Your objective:
What lines of the listing below contain the word "types"? Copy each of them out.

################

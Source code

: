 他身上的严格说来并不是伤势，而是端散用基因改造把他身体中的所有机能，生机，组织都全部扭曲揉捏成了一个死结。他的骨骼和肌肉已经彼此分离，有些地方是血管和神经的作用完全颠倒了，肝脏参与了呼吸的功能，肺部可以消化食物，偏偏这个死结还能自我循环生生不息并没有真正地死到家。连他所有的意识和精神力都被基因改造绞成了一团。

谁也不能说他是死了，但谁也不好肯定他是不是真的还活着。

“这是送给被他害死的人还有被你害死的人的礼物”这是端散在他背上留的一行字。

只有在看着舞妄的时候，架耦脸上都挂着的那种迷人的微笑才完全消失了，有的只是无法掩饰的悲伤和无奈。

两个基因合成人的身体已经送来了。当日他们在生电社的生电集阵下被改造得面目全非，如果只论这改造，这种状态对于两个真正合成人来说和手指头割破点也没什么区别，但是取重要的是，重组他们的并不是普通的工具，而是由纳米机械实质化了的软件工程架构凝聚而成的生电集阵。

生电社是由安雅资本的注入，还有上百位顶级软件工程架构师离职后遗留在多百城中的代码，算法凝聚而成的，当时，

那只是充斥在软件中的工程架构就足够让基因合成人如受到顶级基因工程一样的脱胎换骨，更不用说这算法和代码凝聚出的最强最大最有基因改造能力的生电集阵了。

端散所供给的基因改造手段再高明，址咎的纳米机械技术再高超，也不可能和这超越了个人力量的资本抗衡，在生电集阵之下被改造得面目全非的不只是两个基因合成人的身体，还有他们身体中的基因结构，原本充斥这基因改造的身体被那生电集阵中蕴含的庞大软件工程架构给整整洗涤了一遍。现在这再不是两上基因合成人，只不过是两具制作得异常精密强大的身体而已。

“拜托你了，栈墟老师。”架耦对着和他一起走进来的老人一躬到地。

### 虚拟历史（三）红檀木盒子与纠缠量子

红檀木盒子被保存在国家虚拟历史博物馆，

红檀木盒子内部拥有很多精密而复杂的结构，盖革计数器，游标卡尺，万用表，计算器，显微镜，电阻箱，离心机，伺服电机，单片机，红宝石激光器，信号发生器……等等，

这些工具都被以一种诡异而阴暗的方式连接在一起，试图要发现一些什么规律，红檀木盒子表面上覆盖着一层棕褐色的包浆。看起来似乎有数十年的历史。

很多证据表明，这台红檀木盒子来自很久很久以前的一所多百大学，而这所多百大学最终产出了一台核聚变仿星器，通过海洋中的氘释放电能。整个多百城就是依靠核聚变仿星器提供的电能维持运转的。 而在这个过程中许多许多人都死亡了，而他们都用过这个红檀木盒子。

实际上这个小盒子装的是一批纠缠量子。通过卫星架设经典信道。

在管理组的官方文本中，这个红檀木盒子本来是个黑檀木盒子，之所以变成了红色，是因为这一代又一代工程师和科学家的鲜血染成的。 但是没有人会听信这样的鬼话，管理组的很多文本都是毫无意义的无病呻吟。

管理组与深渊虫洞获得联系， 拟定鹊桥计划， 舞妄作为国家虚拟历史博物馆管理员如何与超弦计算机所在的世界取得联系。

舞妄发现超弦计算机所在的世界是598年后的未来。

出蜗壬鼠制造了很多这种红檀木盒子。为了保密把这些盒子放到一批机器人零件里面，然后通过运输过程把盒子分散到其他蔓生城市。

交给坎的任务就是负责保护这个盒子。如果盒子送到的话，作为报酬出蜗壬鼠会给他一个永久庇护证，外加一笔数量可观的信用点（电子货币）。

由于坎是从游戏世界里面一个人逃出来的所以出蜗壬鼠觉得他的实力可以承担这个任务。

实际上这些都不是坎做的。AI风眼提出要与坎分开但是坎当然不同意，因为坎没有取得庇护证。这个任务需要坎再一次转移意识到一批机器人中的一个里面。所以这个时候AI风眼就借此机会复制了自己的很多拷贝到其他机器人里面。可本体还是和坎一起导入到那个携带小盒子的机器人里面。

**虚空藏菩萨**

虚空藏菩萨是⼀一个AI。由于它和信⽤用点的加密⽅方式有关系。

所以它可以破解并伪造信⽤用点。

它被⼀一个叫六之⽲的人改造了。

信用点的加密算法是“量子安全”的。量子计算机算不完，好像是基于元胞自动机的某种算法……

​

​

################

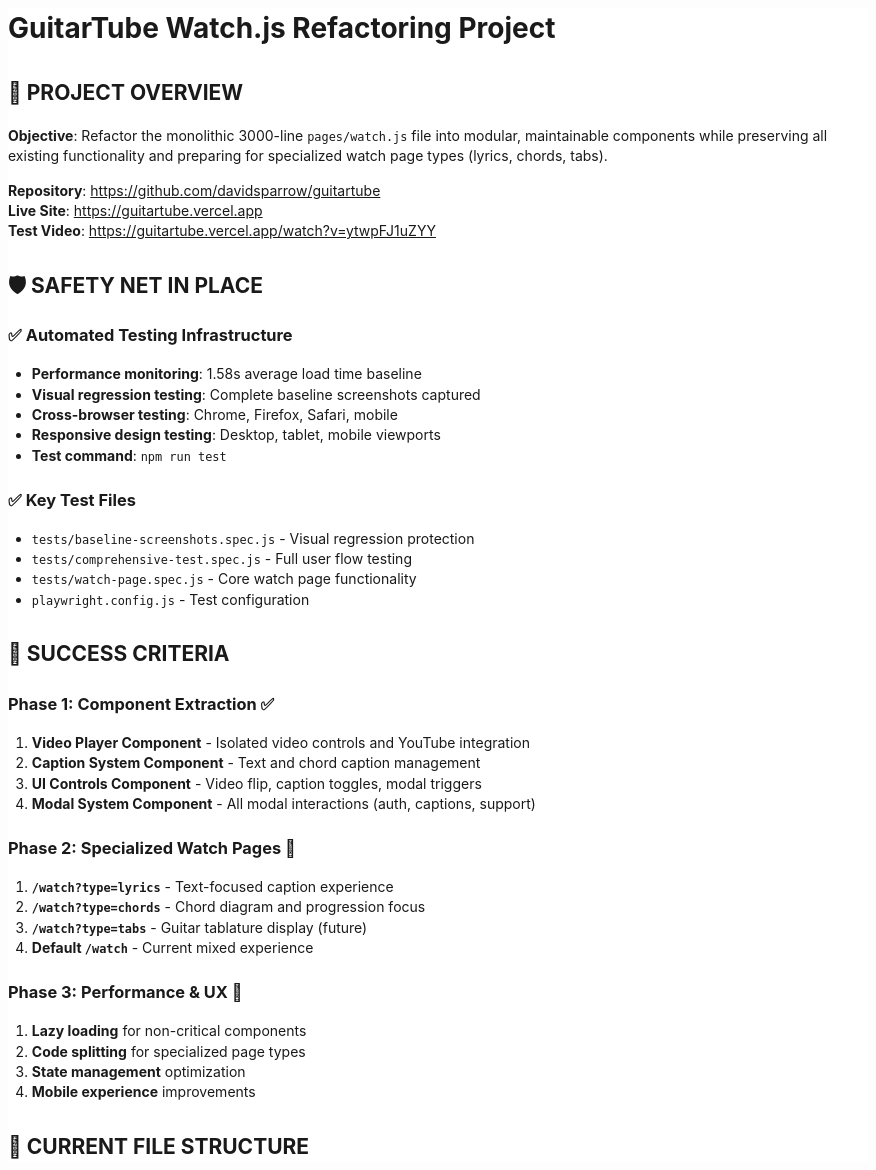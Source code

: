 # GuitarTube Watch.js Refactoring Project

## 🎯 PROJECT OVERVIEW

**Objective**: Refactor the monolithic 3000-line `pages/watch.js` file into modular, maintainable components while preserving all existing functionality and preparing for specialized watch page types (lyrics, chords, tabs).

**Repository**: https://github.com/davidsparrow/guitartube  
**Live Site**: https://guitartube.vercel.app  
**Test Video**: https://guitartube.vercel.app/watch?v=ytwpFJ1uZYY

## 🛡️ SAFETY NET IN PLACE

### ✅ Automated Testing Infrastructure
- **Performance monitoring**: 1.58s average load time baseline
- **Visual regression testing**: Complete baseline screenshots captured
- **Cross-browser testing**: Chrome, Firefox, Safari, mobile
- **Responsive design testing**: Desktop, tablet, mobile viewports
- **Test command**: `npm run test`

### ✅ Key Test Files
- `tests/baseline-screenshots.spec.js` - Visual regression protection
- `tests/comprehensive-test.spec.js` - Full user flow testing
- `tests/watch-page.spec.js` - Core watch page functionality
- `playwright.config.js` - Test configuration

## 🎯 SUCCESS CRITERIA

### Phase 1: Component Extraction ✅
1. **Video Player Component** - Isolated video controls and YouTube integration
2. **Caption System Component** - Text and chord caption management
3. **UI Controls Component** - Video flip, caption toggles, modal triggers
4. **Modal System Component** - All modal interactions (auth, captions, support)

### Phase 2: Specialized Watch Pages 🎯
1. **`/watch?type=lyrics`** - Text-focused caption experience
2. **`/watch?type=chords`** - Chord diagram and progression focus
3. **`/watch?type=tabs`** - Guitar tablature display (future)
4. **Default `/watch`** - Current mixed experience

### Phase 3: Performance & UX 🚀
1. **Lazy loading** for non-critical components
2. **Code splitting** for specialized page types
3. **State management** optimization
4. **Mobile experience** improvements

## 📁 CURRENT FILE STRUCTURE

################

Exercise solution:
**Objective**: Refactor the monolithic 3000-line `pages/watch.js` file into modular, maintainable components while preserving all existing functionality and preparing for specialized watch page types (lyrics, chords, tabs).
2. **Code splitting** for specialized page types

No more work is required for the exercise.